» Exercise materials
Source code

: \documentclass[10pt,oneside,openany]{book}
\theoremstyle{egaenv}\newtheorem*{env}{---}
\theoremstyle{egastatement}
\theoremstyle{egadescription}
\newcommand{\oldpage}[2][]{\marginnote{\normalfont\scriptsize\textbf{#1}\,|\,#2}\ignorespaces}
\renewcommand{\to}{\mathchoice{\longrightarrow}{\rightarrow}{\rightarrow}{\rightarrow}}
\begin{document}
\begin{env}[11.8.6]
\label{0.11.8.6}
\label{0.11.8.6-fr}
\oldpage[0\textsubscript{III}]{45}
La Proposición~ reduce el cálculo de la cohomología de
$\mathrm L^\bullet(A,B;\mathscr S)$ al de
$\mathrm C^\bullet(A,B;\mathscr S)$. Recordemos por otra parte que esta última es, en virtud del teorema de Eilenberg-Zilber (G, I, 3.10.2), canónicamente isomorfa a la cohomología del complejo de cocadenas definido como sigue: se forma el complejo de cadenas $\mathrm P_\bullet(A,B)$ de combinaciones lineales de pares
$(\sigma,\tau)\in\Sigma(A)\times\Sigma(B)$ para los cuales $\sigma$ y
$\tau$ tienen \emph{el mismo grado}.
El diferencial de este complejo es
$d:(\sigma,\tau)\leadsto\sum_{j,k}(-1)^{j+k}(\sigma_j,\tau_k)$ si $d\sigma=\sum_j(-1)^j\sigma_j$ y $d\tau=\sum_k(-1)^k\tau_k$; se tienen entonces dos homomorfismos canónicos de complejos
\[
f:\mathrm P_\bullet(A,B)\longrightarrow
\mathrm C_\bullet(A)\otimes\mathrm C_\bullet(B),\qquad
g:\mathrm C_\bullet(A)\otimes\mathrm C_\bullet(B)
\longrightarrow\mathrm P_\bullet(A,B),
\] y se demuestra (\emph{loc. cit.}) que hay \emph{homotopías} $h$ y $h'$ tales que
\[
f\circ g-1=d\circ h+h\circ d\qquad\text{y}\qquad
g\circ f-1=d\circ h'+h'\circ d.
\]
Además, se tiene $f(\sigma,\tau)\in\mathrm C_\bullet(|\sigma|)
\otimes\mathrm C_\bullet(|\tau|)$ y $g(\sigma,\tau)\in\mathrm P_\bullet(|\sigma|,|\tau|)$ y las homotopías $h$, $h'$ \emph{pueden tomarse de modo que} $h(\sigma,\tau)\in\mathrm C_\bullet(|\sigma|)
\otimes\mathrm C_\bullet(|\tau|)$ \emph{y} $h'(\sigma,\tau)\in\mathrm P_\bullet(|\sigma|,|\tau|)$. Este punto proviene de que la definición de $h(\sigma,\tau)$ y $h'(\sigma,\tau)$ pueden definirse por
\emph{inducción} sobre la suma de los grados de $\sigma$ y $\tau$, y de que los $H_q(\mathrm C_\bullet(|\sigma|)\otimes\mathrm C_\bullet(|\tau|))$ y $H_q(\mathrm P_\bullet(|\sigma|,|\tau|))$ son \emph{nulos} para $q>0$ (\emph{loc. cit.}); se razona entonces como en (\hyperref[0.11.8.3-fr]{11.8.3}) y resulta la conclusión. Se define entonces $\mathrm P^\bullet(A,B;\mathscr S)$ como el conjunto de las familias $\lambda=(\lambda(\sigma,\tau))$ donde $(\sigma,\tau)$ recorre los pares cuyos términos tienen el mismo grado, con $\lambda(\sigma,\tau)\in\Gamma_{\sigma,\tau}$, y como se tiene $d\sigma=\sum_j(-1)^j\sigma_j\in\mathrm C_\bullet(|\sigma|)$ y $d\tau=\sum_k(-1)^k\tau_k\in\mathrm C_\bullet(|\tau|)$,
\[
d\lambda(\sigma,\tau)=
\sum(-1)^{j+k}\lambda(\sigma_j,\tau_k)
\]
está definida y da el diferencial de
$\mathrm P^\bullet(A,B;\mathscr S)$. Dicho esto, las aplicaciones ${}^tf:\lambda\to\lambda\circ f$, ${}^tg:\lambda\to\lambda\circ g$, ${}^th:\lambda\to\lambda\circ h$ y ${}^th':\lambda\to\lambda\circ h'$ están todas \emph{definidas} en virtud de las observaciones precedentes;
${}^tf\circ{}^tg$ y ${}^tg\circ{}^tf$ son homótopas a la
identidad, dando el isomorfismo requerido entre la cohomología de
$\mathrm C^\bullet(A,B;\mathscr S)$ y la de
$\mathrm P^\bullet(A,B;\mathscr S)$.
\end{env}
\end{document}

» Exercise
Exactly as they are written, print the entries again.

» Result for this exercise
Source code

: \documentclass[10pt,oneside,openany]{book}
\theoremstyle{egaenv}\newtheorem*{env}{---}
\theoremstyle{egastatement}
\theoremstyle{egadescription}
\newcommand{\oldpage}[2][]{\marginnote{\normalfont\scriptsize\textbf{#1}\,|\,#2}\ignorespaces}
\renewcommand{\to}{\mathchoice{\longrightarrow}{\rightarrow}{\rightarrow}{\rightarrow}}
\begin{document}
\begin{env}[11.8.6]
\label{0.11.8.6}
\label{0.11.8.6-fr}
\oldpage[0\textsubscript{III}]{45}
La Proposición~ reduce el cálculo de la cohomología de
$\mathrm L^\bullet(A,B;\mathscr S)$ al de
$\mathrm C^\bullet(A,B;\mathscr S)$. Recordemos por otra parte que esta última es, en virtud del teorema de Eilenberg-Zilber (G, I, 3.10.2), canónicamente isomorfa a la cohomología del complejo de cocadenas definido como sigue: se forma el complejo de cadenas $\mathrm P_\bullet(A,B)$ de combinaciones lineales de pares
$(\sigma,\tau)\in\Sigma(A)\times\Sigma(B)$ para los cuales $\sigma$ y
$\tau$ tienen \emph{el mismo grado}.
El diferencial de este complejo es
$d:(\sigma,\tau)\leadsto\sum_{j,k}(-1)^{j+k}(\sigma_j,\tau_k)$ si $d\sigma=\sum_j(-1)^j\sigma_j$ y $d\tau=\sum_k(-1)^k\tau_k$; se tienen entonces dos homomorfismos canónicos de complejos
\[
f:\mathrm P_\bullet(A,B)\longrightarrow
\mathrm C_\bullet(A)\otimes\mathrm C_\bullet(B),\qquad
g:\mathrm C_\bullet(A)\otimes\mathrm C_\bullet(B)
\longrightarrow\mathrm P_\bullet(A,B),
\] y se demuestra (\emph{loc. cit.}) que hay \emph{homotopías} $h$ y $h'$ tales que
\[
f\circ g-1=d\circ h+h\circ d\qquad\text{y}\qquad
g\circ f-1=d\circ h'+h'\circ d.
\]
Además, se tiene $f(\sigma,\tau)\in\mathrm C_\bullet(|\sigma|)
\otimes\mathrm C_\bullet(|\tau|)$ y $g(\sigma,\tau)\in\mathrm P_\bullet(|\sigma|,|\tau|)$ y las homotopías $h$, $h'$ \emph{pueden tomarse de modo que} $h(\sigma,\tau)\in\mathrm C_\bullet(|\sigma|)
\otimes\mathrm C_\bullet(|\tau|)$ \emph{y} $h'(\sigma,\tau)\in\mathrm P_\bullet(|\sigma|,|\tau|)$. Este punto proviene de que la definición de $h(\sigma,\tau)$ y $h'(\sigma,\tau)$ pueden definirse por
\emph{inducción} sobre la suma de los grados de $\sigma$ y $\tau$, y de que los $H_q(\mathrm C_\bullet(|\sigma|)\otimes\mathrm C_\bullet(|\tau|))$ y $H_q(\mathrm P_\bullet(|\sigma|,|\tau|))$ son \emph{nulos} para $q>0$ (\emph{loc. cit.}); se razona entonces como en (\hyperref[0.11.8.3-fr]{11.8.3}) y resulta la conclusión. Se define entonces $\mathrm P^\bullet(A,B;\mathscr S)$ como el conjunto de las familias $\lambda=(\lambda(\sigma,\tau))$ donde $(\sigma,\tau)$ recorre los pares cuyos términos tienen el mismo grado, con $\lambda(\sigma,\tau)\in\Gamma_{\sigma,\tau}$, y como se tiene $d\sigma=\sum_j(-1)^j\sigma_j\in\mathrm C_\bullet(|\sigma|)$ y $d\tau=\sum_k(-1)^k\tau_k\in\mathrm C_\bullet(|\tau|)$,
\[
d\lambda(\sigma,\tau)=
\sum(-1)^{j+k}\lambda(\sigma_j,\tau_k)
\]
está definida y da el diferencial de
$\mathrm P^\bullet(A,B;\mathscr S)$. Dicho esto, las aplicaciones ${}^tf:\lambda\to\lambda\circ f$, ${}^tg:\lambda\to\lambda\circ g$, ${}^th:\lambda\to\lambda\circ h$ y ${}^th':\lambda\to\lambda\circ h'$ están todas \emph{definidas} en virtud de las observaciones precedentes;
${}^tf\circ{}^tg$ y ${}^tg\circ{}^tf$ son homótopas a la
identidad, dando el isomorfismo requerido entre la cohomología de
$\mathrm C^\bullet(A,B;\mathscr S)$ y la de
$\mathrm P^\bullet(A,B;\mathscr S)$.
\end{env}
\end{document}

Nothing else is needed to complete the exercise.